**RECORDS TO USE**
━━━━━━━━━━━━━━━━

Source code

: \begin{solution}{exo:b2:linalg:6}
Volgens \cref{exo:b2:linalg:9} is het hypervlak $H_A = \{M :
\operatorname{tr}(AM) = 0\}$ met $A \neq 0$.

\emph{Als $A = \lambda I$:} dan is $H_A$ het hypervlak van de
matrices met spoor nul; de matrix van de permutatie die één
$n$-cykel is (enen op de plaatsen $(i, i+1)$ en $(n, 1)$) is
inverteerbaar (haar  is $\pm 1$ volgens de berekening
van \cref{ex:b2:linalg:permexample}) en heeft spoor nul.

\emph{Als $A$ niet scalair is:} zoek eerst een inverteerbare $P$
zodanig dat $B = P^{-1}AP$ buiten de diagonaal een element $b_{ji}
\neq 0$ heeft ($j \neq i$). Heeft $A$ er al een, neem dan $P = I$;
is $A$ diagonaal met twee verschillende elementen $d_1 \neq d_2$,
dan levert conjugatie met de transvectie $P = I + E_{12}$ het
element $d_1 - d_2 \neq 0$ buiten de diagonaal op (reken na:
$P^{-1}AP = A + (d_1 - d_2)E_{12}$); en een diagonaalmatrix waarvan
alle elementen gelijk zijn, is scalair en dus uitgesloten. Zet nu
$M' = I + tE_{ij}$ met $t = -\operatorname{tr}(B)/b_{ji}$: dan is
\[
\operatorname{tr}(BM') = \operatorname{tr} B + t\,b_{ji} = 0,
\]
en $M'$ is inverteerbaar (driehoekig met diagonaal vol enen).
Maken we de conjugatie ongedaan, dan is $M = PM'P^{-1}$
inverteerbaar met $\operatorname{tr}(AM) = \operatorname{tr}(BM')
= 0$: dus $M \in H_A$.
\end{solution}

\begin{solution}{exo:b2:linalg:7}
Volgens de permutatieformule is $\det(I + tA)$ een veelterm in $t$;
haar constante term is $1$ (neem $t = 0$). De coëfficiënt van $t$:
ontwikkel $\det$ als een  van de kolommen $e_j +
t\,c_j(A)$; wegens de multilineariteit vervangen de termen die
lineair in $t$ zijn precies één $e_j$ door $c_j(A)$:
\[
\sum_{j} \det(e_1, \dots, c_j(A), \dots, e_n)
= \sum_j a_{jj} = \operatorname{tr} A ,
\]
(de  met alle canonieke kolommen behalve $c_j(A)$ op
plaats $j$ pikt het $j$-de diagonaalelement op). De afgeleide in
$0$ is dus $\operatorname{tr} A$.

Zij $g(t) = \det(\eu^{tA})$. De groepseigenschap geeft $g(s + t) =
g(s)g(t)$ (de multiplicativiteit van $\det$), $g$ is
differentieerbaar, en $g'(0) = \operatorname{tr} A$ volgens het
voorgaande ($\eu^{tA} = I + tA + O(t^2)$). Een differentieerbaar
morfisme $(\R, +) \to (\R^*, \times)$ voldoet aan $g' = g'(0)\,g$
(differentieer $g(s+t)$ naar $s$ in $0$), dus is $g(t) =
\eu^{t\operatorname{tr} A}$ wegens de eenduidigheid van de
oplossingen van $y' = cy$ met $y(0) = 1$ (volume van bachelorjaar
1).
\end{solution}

━━━━━━━━━━━━━━━━

**TASK TO COMPLETE**
Give back exactly the lines starting at the one with "lineair in $t$" and running to the end of the listing. Include both ends.

**RESULT BELOW**
lineair in $t$ zijn precies één $e_j$ door $c_j(A)$:
\[
\sum_{j} \det(e_1, \dots, c_j(A), \dots, e_n)
= \sum_j a_{jj} = \operatorname{tr} A ,
\]
(de  met alle canonieke kolommen behalve $c_j(A)$ op
plaats $j$ pikt het $j$-de diagonaalelement op). De afgeleide in
$0$ is dus $\operatorname{tr} A$.

Zij $g(t) = \det(\eu^{tA})$. De groepseigenschap geeft $g(s + t) =
g(s)g(t)$ (de multiplicativiteit van $\det$), $g$ is
differentieerbaar, en $g'(0) = \operatorname{tr} A$ volgens het
voorgaande ($\eu^{tA} = I + tA + O(t^2)$). Een differentieerbaar
morfisme $(\R, +) \to (\R^*, \times)$ voldoet aan $g' = g'(0)\,g$
(differentieer $g(s+t)$ naar $s$ in $0$), dus is $g(t) =
\eu^{t\operatorname{tr} A}$ wegens de eenduidigheid van de
oplossingen van $y' = cy$ met $y(0) = 1$ (volume van bachelorjaar
1).
\end{solution}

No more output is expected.